Chi ha il dominio del mare ha il dominio di tutto, dice Temistocle. Il mare, si sa, spesso è agitato, proprio come l’animo umano. E quando tutto sembra perduto, la luce di un faro è un’ancora di salvezza. Ce ne sono diversi di fari in mostra, veri e verosimili. Ma che siano veri oppure no, quel che sembra è che siano perfetti.
Marco Verrelli (Roma, 1961) è il pittore della minuzia calligrafica, dell’idea che si è fatta realtà. E il richiamo alla pittura metafisica
“da de Chirico a Hopper” (Strinati) è qui sempre più vivo. Ci appaiono dunque solidi e compatti, fieri e austeri, nitidi e brillanti. Dietro, le nubi preannunciano un mare in tempesta o la prossima calma. Oppure il vuoto buio della notte, o la fresca aria del mattino al leggero incresparsi delle onde. Ma è solo uno sfondo, un pretesto per il gioco di luce e colore, perché il vero protagonista è sempre lui, il faro. Il punto di riferimento, la certezza. E la certezza non ha i contorni sfumati, ma netti.

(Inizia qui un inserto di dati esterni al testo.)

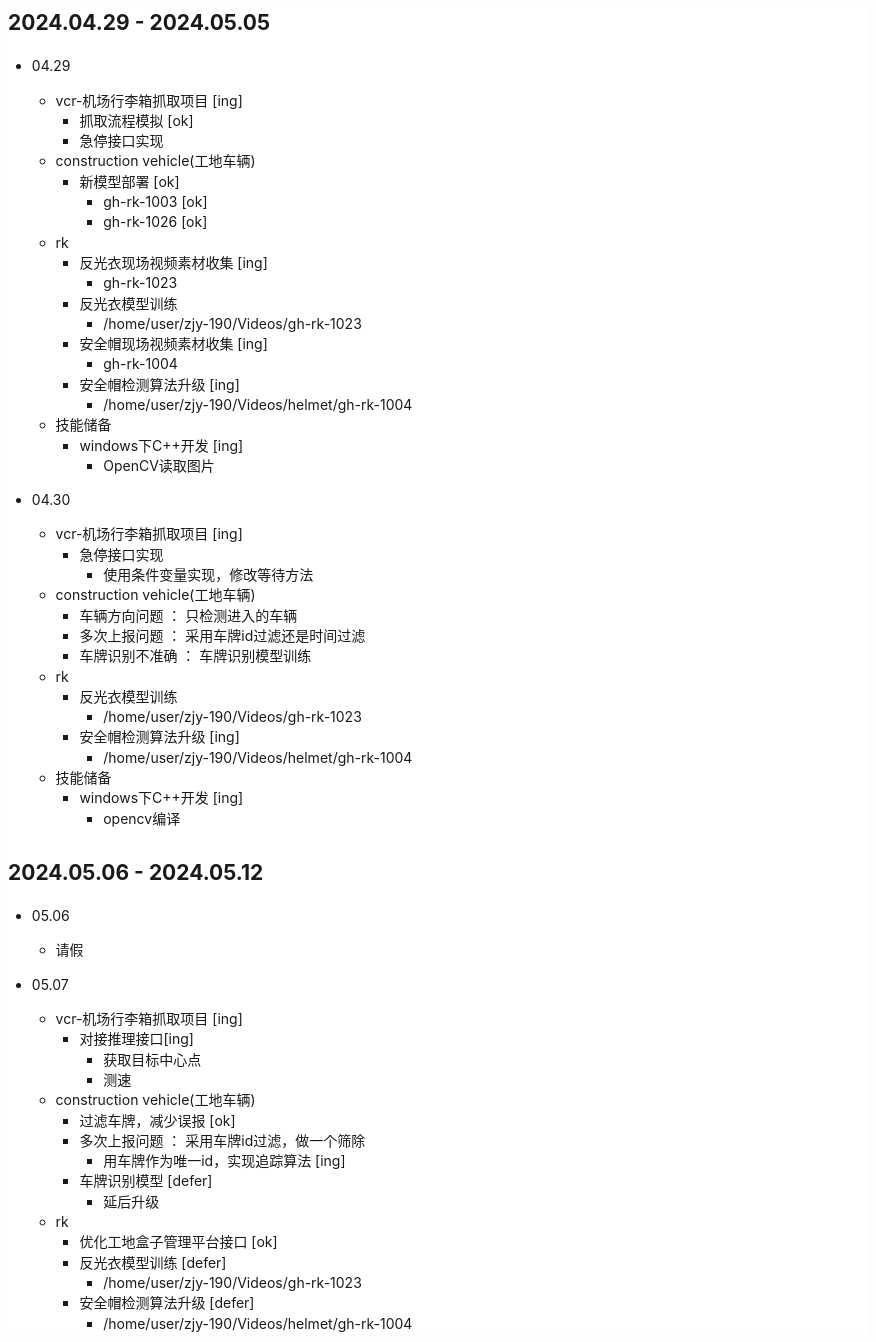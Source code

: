 ## 2024.04.29 - 2024.05.05

+ 04.29
  + vcr-机场行李箱抓取项目 [ing]
    + 抓取流程模拟 [ok]
    + 急停接口实现
  + construction vehicle(工地车辆)
    + 新模型部署 [ok]
      + gh-rk-1003 [ok]
      + gh-rk-1026 [ok]
  + rk  
    + 反光衣现场视频素材收集 [ing]
      + gh-rk-1023
    + 反光衣模型训练
      + /home/user/zjy-190/Videos/gh-rk-1023
    + 安全帽现场视频素材收集 [ing]
      + gh-rk-1004
    + 安全帽检测算法升级 [ing]
      + /home/user/zjy-190/Videos/helmet/gh-rk-1004
  + 技能储备
    + windows下C++开发 [ing]
      + OpenCV读取图片

+ 04.30
  + vcr-机场行李箱抓取项目 [ing]
    + 急停接口实现
      + 使用条件变量实现，修改等待方法
  + construction vehicle(工地车辆)
    + 车辆方向问题 ： 只检测进入的车辆
    + 多次上报问题 ： 采用车牌id过滤还是时间过滤
    + 车牌识别不准确 ： 车牌识别模型训练
  + rk  
    + 反光衣模型训练
      + /home/user/zjy-190/Videos/gh-rk-1023
    + 安全帽检测算法升级 [ing]
      + /home/user/zjy-190/Videos/helmet/gh-rk-1004
  + 技能储备
    + windows下C++开发 [ing]
      + opencv编译

## 2024.05.06 - 2024.05.12

+ 05.06
  + 请假

+ 05.07
  + vcr-机场行李箱抓取项目 [ing]
    + 对接推理接口[ing]
      + 获取目标中心点
      + 测速
  + construction vehicle(工地车辆)
    + 过滤车牌，减少误报 [ok]
    + 多次上报问题 ： 采用车牌id过滤，做一个筛除
      + 用车牌作为唯一id，实现追踪算法 [ing]
    + 车牌识别模型 [defer] 
      + 延后升级
  + rk  
    + 优化工地盒子管理平台接口 [ok]
    + 反光衣模型训练 [defer]
      + /home/user/zjy-190/Videos/gh-rk-1023
    + 安全帽检测算法升级 [defer]
      + /home/user/zjy-190/Videos/helmet/gh-rk-1004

Il faro, però, non è solo un riferimento. Anzi, è soprattutto un monito, un richiamo, un cartello nel mare con su scritto: “attenzione, potrebbe esserci un ostacolo”. E questo forse è il senso della pittura di Verrelli: mostrare le cose così come stanno, senza mezzi termini. La cruda realtà, dice ancora Strinati. Quel che si avverte è un gran senso di calma interiore, una colonna di solide certezze che il faro incarna alla perfezione. Incurante della tempesta, dei pericoli, rimane immobile per dare luce, per mettere in guardia, per essere sempre lì. Nonostante tutto e tutti.
I quadri, sette tele dipinte a olio, sono tutti lavori del 2007 e tutti in sintonia con la ricerca che Verrelli ha intrapreso ormai da anni. Una ricerca che nasce da una conoscenza approfondita della pittura, che ha radici antiche e profonde. Ma calate in realtà quotidiane, spiegate tra snodi ferroviari, tram nella notte, pilastri stradali e grossi tubi.
Da sempre il pittore mostra il retro e la facciata delle cose: la giuntura che si regge con grossi bulloni, la luce e l’origine del fascio luminoso, la colonna e la sua struttura. La minuzia descrittiva supera la realtà fotografica. Ma dopotutto, ciò che vediamo, che vogliamo vedere e che descriviamo non è la realtà. È solo il nostro modo di rappresentarla, e a volte la supera.